> [TASK TO COMPLETE]: Using the data that follows, state the number of lines holding the word "received", and give no other output.

Data extracted from a collection:
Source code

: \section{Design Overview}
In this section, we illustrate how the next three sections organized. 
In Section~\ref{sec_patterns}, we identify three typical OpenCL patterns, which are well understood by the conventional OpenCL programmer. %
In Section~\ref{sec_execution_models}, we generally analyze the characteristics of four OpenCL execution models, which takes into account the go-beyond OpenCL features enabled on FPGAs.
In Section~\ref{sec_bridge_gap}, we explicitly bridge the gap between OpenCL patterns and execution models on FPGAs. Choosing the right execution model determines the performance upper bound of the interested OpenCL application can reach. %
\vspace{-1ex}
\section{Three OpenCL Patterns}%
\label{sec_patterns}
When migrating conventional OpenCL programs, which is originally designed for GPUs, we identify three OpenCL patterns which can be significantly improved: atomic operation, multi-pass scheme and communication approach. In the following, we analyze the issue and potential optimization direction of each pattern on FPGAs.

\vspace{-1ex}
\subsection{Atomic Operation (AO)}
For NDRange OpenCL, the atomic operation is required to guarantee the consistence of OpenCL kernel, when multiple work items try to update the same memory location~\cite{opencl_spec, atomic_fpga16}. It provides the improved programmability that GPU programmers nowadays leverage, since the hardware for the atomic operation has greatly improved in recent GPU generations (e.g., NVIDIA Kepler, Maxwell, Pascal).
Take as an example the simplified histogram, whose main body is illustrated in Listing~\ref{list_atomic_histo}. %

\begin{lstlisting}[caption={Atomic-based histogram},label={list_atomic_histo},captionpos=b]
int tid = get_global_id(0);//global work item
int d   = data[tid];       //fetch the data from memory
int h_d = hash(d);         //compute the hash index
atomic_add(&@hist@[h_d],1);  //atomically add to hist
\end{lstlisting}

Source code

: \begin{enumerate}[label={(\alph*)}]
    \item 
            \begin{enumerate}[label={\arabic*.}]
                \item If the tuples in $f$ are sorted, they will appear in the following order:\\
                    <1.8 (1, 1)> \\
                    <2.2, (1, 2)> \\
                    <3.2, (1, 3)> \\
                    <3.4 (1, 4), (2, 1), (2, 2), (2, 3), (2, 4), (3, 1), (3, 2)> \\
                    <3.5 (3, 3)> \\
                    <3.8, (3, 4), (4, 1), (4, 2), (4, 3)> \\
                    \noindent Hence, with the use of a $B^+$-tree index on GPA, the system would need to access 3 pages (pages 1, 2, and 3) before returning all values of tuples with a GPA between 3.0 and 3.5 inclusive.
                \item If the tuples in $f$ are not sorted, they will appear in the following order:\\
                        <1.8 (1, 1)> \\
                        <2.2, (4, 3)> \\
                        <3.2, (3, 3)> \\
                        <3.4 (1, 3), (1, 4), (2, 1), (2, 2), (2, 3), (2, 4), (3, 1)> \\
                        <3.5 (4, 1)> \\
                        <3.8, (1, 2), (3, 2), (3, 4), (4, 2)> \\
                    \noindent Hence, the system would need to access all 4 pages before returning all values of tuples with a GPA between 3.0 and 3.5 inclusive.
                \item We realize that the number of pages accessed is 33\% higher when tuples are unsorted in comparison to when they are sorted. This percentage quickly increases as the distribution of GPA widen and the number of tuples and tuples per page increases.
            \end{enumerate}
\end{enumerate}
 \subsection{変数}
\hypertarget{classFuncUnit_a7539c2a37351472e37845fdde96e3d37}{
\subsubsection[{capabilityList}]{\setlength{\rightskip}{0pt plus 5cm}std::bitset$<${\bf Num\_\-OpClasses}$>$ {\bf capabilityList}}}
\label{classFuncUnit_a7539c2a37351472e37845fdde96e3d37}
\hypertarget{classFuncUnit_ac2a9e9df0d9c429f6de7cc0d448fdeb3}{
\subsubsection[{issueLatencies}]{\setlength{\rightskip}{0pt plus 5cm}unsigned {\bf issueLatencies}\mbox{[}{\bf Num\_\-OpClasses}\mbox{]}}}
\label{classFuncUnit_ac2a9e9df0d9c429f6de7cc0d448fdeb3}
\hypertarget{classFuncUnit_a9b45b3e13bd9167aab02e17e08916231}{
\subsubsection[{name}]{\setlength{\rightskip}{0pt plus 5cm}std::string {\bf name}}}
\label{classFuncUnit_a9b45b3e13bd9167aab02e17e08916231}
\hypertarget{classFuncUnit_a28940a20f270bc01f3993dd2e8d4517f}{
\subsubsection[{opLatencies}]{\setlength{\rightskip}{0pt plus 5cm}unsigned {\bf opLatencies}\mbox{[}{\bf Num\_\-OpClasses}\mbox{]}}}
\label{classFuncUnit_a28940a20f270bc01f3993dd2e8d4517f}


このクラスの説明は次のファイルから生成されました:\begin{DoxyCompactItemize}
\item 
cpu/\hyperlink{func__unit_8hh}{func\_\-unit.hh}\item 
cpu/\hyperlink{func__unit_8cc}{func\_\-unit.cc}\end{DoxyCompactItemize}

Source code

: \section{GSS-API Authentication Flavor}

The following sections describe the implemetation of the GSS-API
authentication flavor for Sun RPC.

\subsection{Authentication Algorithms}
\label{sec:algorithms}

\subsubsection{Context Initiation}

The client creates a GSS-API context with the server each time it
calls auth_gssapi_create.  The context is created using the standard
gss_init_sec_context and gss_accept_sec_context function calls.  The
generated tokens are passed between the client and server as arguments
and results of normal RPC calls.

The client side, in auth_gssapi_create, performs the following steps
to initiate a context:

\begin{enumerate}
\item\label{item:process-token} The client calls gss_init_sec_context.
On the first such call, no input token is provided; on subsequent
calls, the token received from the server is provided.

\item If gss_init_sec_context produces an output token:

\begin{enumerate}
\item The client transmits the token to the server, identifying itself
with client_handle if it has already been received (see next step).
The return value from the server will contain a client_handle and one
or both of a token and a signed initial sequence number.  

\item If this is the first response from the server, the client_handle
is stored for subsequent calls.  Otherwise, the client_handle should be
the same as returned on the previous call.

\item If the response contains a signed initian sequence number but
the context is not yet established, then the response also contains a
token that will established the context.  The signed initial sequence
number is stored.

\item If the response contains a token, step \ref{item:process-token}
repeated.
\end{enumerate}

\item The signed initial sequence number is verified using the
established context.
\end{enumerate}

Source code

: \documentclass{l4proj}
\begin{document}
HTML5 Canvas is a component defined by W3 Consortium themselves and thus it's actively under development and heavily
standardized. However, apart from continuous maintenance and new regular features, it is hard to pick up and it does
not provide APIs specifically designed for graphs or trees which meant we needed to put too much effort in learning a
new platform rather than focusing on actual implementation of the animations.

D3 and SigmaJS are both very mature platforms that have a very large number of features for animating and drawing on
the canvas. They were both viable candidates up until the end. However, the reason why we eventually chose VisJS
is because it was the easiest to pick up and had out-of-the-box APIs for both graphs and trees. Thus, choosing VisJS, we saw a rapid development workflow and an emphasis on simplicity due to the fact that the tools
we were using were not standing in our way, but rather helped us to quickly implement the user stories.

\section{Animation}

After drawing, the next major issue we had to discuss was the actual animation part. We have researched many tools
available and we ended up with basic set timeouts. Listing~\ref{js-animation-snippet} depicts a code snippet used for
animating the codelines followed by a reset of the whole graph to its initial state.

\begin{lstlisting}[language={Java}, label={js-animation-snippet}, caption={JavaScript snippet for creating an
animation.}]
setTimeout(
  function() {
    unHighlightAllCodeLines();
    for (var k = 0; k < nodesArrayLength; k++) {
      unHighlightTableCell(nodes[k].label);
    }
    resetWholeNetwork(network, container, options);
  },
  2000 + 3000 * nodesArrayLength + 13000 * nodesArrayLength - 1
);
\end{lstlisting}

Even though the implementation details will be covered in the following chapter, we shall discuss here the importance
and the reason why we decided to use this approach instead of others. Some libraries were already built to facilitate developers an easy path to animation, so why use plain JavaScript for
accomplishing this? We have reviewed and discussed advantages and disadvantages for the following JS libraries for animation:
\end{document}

> [THE ANSWER]: 2